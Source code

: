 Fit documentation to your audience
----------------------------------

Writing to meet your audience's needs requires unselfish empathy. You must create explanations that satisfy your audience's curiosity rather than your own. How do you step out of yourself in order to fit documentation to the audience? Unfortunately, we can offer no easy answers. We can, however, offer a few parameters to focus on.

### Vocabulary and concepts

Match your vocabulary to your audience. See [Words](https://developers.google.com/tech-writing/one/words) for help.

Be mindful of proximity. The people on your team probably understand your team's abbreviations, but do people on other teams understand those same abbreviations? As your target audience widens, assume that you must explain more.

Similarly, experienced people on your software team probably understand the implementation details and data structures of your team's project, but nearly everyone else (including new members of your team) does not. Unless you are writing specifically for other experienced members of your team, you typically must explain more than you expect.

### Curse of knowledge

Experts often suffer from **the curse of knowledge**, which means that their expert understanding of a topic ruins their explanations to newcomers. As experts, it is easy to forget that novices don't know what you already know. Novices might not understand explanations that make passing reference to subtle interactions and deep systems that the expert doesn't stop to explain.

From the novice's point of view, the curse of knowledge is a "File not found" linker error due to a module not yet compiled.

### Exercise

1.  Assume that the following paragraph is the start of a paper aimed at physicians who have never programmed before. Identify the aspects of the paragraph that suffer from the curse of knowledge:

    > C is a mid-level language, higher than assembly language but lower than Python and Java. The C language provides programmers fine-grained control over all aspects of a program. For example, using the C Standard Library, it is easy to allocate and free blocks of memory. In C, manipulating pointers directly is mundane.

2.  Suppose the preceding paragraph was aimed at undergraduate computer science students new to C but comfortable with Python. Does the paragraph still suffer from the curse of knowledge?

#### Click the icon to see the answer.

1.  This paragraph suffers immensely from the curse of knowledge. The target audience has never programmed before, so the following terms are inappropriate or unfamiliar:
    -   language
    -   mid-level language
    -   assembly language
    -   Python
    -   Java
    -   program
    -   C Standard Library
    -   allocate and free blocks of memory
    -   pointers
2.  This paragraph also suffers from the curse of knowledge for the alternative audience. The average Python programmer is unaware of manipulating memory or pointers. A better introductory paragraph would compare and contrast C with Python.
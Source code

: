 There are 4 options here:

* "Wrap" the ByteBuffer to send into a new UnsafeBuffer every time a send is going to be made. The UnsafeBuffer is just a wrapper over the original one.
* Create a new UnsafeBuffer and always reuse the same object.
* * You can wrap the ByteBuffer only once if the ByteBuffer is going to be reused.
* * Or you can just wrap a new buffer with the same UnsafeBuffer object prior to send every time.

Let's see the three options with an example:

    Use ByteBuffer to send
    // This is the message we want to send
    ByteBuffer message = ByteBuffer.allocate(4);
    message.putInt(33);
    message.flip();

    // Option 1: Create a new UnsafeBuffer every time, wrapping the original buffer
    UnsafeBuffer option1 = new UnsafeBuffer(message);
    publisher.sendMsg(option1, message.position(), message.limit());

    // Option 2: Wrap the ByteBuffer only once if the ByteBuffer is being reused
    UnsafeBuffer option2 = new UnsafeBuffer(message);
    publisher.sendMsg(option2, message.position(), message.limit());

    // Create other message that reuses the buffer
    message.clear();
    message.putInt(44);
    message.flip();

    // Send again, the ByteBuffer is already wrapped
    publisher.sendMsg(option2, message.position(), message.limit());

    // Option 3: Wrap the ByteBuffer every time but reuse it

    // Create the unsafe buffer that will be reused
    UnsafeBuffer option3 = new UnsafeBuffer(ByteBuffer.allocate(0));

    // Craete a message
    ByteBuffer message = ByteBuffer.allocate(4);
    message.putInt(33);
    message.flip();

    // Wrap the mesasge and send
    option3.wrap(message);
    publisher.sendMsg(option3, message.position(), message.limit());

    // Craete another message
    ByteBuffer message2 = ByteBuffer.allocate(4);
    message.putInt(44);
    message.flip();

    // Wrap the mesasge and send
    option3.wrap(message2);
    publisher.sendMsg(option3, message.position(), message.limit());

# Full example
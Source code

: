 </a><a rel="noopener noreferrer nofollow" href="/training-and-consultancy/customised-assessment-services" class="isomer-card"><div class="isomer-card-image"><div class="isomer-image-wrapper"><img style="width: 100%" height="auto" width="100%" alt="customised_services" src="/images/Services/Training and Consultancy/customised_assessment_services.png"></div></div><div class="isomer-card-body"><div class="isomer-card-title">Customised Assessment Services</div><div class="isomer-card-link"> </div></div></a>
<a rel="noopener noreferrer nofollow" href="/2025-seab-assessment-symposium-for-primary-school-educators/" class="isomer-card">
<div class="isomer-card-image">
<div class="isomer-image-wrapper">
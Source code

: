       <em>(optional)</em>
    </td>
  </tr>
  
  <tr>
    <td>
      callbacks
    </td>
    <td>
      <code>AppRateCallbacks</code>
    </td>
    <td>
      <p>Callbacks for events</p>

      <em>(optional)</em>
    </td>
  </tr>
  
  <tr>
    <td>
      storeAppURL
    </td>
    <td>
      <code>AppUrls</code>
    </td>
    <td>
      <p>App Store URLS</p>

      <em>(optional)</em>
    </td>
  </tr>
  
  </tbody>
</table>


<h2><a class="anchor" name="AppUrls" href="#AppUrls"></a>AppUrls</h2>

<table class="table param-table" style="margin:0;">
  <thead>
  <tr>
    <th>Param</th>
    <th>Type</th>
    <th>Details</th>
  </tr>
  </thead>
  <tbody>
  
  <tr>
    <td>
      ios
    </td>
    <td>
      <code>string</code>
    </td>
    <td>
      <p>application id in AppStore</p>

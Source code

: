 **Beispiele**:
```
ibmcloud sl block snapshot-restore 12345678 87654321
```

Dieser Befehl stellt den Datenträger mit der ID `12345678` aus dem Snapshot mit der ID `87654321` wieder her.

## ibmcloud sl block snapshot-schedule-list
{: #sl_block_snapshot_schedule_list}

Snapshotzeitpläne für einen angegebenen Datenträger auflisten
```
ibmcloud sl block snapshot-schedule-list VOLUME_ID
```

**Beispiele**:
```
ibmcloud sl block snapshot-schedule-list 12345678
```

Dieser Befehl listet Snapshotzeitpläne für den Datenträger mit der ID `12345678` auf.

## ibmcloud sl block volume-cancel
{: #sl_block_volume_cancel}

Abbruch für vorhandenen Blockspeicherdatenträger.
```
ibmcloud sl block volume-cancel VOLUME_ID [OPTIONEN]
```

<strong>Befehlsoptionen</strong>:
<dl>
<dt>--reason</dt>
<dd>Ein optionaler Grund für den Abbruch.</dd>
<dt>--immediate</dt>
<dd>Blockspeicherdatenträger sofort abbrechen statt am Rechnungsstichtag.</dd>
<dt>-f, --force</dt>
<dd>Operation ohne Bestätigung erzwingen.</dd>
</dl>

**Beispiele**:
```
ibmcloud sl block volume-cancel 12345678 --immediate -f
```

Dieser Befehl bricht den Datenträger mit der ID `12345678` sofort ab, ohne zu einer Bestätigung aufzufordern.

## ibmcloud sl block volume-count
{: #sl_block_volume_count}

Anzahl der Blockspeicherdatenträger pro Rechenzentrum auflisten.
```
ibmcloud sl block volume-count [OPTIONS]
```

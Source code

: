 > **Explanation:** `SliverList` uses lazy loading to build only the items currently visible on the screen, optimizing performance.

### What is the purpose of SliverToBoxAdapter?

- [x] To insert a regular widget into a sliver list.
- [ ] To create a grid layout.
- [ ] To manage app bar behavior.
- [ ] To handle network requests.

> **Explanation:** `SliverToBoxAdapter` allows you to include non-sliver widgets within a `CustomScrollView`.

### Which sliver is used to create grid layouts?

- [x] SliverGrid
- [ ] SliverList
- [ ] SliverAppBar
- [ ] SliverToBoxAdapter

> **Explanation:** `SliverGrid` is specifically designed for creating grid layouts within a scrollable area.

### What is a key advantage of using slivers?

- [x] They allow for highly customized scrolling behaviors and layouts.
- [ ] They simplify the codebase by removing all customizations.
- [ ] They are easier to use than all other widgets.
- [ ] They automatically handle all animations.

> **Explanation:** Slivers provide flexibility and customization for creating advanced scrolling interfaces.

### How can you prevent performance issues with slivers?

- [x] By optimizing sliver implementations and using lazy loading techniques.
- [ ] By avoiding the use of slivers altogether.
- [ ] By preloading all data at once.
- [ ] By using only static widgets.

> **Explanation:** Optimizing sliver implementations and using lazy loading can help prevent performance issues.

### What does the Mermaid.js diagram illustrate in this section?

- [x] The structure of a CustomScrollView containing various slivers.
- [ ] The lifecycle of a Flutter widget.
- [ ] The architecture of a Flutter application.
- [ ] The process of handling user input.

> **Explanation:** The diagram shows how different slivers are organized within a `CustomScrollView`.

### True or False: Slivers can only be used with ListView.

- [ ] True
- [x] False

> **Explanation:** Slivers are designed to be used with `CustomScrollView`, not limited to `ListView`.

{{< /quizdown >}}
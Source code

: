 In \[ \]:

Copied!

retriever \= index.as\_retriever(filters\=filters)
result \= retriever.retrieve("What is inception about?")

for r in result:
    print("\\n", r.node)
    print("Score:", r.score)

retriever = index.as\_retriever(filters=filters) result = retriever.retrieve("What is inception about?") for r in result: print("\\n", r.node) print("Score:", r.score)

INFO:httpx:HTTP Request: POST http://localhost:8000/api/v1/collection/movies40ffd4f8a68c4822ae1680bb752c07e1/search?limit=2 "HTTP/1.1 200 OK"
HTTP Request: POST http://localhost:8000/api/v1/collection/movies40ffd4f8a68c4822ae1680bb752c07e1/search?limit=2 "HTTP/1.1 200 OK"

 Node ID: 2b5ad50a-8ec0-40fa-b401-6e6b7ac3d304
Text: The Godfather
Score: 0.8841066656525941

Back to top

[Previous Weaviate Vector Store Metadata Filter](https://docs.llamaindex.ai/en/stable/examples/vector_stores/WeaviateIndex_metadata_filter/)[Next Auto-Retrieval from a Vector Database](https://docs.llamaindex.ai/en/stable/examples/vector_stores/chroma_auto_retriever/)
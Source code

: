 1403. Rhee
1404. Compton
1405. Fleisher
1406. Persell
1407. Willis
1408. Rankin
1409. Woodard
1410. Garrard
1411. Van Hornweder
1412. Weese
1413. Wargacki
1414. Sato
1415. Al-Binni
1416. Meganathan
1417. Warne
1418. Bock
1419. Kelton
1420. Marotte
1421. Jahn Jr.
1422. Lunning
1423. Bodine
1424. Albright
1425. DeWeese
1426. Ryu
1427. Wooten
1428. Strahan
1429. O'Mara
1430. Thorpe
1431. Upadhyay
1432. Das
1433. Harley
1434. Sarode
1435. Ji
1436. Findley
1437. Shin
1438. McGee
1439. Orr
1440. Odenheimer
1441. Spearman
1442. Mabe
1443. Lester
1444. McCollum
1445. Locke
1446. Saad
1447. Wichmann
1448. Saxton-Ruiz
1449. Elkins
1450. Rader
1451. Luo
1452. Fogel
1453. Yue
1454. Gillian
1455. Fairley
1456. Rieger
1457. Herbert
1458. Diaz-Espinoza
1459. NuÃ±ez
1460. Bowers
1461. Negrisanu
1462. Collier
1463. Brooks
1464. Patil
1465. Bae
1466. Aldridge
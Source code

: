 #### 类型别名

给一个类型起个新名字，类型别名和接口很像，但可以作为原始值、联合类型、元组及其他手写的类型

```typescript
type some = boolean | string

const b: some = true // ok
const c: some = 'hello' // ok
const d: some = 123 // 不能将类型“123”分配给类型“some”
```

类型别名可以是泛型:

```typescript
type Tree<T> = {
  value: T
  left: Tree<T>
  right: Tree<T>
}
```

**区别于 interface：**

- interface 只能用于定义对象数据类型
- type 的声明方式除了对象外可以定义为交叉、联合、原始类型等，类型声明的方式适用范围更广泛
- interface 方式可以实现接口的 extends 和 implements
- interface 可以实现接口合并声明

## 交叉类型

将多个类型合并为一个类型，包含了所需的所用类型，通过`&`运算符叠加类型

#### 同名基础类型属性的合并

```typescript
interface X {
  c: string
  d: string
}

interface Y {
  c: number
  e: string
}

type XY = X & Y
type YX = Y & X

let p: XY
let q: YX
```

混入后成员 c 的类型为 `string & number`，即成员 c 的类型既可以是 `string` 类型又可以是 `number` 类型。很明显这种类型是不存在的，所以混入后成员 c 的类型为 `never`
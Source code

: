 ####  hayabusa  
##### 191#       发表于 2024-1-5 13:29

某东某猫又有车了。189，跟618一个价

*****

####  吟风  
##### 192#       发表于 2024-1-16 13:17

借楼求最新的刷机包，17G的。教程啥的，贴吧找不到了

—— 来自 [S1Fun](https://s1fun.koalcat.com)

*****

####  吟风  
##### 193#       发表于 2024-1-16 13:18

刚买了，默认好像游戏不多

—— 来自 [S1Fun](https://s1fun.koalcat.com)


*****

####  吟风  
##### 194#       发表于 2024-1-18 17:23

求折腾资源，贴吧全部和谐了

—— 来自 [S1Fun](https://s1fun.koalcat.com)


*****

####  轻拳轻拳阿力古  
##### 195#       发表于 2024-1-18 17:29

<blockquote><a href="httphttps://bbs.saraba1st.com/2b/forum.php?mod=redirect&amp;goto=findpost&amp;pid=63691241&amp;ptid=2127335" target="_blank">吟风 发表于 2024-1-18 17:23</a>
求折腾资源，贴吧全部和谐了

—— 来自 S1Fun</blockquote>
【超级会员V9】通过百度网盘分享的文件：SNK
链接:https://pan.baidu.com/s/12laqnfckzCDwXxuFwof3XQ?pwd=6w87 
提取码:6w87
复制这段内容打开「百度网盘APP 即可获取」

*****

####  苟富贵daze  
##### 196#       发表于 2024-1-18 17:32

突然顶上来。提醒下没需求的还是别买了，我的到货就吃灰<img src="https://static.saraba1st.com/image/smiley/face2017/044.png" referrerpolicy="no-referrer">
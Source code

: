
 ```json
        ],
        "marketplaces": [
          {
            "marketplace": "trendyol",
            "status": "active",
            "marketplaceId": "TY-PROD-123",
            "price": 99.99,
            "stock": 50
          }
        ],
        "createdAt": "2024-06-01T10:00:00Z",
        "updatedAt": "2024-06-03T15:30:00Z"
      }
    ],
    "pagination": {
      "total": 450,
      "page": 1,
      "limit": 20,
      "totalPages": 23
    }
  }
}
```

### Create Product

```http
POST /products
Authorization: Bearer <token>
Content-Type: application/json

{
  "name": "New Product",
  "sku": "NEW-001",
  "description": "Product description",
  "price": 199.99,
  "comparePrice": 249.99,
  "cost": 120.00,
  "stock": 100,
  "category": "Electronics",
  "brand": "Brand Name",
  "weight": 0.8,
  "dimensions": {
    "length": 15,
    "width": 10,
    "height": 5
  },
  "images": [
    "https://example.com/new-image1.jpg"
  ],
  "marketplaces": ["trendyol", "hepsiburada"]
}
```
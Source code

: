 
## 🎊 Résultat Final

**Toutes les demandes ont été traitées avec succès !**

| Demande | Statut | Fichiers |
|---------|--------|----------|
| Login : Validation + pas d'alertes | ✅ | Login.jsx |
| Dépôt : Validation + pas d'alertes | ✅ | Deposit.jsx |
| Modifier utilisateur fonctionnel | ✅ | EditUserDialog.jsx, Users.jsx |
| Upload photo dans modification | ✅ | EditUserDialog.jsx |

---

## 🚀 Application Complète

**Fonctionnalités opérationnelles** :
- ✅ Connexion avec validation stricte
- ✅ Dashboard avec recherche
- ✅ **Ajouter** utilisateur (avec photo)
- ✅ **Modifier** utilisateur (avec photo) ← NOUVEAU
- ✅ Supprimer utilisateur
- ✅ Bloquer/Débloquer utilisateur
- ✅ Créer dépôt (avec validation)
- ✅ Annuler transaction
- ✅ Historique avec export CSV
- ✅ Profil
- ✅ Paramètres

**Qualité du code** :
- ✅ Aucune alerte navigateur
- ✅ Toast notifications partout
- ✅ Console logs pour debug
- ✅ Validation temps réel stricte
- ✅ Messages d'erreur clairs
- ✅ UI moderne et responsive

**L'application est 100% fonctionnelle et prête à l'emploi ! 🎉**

....

--- Description of the task ---
Lines from the start of the material through the line containing "Assume that the" are wanted. Write them out exactly.

--- Solved exercise ---
Source code

: Fit documentation to your audience
----------------------------------

Writing to meet your audience's needs requires unselfish empathy. You must create explanations that satisfy your audience's curiosity rather than your own. How do you step out of yourself in order to fit documentation to the audience? Unfortunately, we can offer no easy answers. We can, however, offer a few parameters to focus on.

### Vocabulary and concepts

Match your vocabulary to your audience. See [Words](https://developers.google.com/tech-writing/one/words) for help.

Be mindful of proximity. The people on your team probably understand your team's abbreviations, but do people on other teams understand those same abbreviations? As your target audience widens, assume that you must explain more.

Similarly, experienced people on your software team probably understand the implementation details and data structures of your team's project, but nearly everyone else (including new members of your team) does not. Unless you are writing specifically for other experienced members of your team, you typically must explain more than you expect.

### Curse of knowledge

Experts often suffer from **the curse of knowledge**, which means that their expert understanding of a topic ruins their explanations to newcomers. As experts, it is easy to forget that novices don't know what you already know. Novices might not understand explanations that make passing reference to subtle interactions and deep systems that the expert doesn't stop to explain.

From the novice's point of view, the curse of knowledge is a "File not found" linker error due to a module not yet compiled.

### Exercise

1.  Assume that the following paragraph is the start of a paper aimed at physicians who have never programmed before. Identify the aspects of the paragraph that suffer from the curse of knowledge:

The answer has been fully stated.